Capital raised through STRC issuances has historically funded Strategy’s ongoing Bitcoin purchases. The structure allows income focused investors to gain indirect exposure to Strategy’s Bitcoin treasury strategy while receiving regular cash distributions.
Anchorage’s investment comes at a critical moment for Strategy. The company has recently climbed to the top of Goldman Sachs’ list of most shorted large cap US equities by short interest as a percentage of market capitalization. Just a year ago, it was not among the top 50.
Short selling involves borrowing shares and selling them in anticipation of buying them back at a lower price. If the stock rises, losses can escalate.
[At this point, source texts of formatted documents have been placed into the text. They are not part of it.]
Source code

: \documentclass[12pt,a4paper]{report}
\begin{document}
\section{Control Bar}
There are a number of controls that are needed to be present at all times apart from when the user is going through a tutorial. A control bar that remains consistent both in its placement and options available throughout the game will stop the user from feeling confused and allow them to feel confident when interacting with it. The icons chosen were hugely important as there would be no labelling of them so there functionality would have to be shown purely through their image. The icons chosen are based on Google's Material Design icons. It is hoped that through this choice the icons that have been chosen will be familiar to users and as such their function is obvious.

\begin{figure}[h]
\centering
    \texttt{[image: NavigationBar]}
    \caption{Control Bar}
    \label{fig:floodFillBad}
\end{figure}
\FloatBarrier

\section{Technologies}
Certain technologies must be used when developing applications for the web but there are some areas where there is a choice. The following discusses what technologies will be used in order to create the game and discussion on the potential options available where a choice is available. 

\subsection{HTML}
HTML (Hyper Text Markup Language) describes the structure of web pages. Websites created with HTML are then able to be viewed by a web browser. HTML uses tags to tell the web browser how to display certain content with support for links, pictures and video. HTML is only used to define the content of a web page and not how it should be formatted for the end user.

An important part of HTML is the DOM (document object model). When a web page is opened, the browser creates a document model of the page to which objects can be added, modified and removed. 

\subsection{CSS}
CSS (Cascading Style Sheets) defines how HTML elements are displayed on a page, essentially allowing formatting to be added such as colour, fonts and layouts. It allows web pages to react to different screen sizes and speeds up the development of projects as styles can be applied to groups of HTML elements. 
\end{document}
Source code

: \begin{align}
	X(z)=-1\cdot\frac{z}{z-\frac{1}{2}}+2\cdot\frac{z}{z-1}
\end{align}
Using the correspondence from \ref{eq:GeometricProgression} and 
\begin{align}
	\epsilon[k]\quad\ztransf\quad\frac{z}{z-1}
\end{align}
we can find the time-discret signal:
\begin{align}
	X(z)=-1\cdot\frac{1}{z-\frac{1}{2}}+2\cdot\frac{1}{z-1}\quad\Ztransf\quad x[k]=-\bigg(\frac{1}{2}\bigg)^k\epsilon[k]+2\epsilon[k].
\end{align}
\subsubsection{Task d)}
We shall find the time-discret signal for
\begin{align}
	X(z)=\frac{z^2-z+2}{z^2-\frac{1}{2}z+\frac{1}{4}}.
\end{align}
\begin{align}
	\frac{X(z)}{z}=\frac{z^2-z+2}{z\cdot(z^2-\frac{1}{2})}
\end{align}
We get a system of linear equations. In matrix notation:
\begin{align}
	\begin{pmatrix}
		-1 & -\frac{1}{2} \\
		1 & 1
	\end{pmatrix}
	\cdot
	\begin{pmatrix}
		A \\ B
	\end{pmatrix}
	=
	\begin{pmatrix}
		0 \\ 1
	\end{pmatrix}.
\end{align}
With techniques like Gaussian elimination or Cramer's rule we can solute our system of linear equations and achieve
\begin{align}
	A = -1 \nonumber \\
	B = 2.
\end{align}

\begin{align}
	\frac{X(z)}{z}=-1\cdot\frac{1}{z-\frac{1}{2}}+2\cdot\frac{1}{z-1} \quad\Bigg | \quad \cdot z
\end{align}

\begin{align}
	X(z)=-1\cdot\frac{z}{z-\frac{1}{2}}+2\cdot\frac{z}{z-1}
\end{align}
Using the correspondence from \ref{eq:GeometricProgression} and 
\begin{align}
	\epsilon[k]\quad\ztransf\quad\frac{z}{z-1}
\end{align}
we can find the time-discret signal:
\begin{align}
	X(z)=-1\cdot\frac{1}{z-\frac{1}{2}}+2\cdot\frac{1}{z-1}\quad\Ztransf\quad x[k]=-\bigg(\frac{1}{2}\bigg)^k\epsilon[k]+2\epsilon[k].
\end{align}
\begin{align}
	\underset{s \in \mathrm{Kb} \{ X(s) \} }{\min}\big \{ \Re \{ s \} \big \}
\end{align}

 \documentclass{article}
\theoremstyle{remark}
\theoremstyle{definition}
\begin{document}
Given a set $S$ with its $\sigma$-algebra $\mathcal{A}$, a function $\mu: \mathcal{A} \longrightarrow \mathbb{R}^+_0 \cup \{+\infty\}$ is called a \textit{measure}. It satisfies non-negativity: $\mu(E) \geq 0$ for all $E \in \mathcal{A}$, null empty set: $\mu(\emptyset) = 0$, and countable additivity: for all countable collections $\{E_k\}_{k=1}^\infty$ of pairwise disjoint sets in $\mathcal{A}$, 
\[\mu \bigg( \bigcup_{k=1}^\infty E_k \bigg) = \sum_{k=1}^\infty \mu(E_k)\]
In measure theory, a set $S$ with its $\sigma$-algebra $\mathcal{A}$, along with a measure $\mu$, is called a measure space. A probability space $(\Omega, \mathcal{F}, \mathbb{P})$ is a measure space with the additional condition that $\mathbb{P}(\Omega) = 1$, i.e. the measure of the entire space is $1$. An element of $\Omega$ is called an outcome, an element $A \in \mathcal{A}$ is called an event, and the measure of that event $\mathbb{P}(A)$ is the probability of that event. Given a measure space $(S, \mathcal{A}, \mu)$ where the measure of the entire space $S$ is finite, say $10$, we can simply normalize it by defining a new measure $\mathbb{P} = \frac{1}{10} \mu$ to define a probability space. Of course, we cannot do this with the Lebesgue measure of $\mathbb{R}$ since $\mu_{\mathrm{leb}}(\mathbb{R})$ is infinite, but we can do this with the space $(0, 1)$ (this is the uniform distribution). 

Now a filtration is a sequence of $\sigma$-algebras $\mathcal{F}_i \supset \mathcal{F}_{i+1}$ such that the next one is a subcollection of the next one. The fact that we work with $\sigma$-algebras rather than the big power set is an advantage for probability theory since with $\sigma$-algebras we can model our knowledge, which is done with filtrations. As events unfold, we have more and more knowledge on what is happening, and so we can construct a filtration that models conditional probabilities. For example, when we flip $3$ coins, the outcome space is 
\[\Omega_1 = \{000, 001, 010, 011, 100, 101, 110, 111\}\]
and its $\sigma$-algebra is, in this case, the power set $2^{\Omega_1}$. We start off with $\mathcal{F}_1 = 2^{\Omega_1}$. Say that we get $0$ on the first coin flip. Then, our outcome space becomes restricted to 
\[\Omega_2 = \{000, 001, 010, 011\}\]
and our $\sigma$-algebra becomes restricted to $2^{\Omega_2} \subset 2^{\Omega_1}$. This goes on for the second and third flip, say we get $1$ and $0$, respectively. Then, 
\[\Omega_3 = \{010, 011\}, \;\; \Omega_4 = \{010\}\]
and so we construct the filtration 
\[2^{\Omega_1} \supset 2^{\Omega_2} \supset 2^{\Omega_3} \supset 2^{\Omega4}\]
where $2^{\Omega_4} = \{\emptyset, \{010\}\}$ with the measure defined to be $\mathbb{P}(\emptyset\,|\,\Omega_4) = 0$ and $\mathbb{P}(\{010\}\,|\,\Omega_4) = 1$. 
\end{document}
Strategy operates as a leveraged public equity proxy for Bitcoin. It issues securities and deploys the proceeds into BTC. This structure can amplify gains during Bitcoin rallies, but it can also intensify losses during downturns.
As of the latest disclosure, Strategy holds 717,722 Bitcoin, valued at roughly 46.8 billion dollars at current prices. The company acquired the coins at an average cost of about 76,020 dollars. With Bitcoin trading near 66,000 dollars, Strategy is sitting on an estimated 7 billion dollar unrealized loss.
Earlier this week, the company announced it had purchased an additional 592 BTC for 39.8 million dollars.
Founder Michael Saylor also recently stated that Strategy plans to convert roughly 6 billion dollars in convertible bond debt into equity. The move would reduce leverage by replacing debt obligations with newly issued shares, though it may dilute existing shareholders. Strategy said its Bitcoin treasury would still cover liabilities even in an extreme downturn scenario, estimating that Bitcoin would need to fall close to 8,000 dollars before holdings and debt reach parity.
Anchorage’s move reflects growing institutional alignment around Bitcoin focused balance sheet strategies. Strategy revealed in a separate post that Prevalon Energy, a company under Mitsubishi Power Americas, also holds STRC on its balance sheet.
Anchorage itself recently disclosed a 100 million dollar equity investment from Tether, valuing the firm at 4.2 billion dollars. Anchorage Digital Bank serves as the issuer of Tether’s US focused stablecoin USAT and provides regulated infrastructure for stablecoin operations.
In my experience, when federally chartered institutions start putting their own balance sheet capital into Bitcoin linked securities, it sends a stronger message than marketing ever could. I see Anchorage’s STRC purchase as more than just an investment. It feels like a calculated endorsement of the Bitcoin treasury model that Michael Saylor pioneered. Even as short sellers circle, institutional players appear willing to double down. That contrast tells me the Bitcoin story inside corporate America is far from over.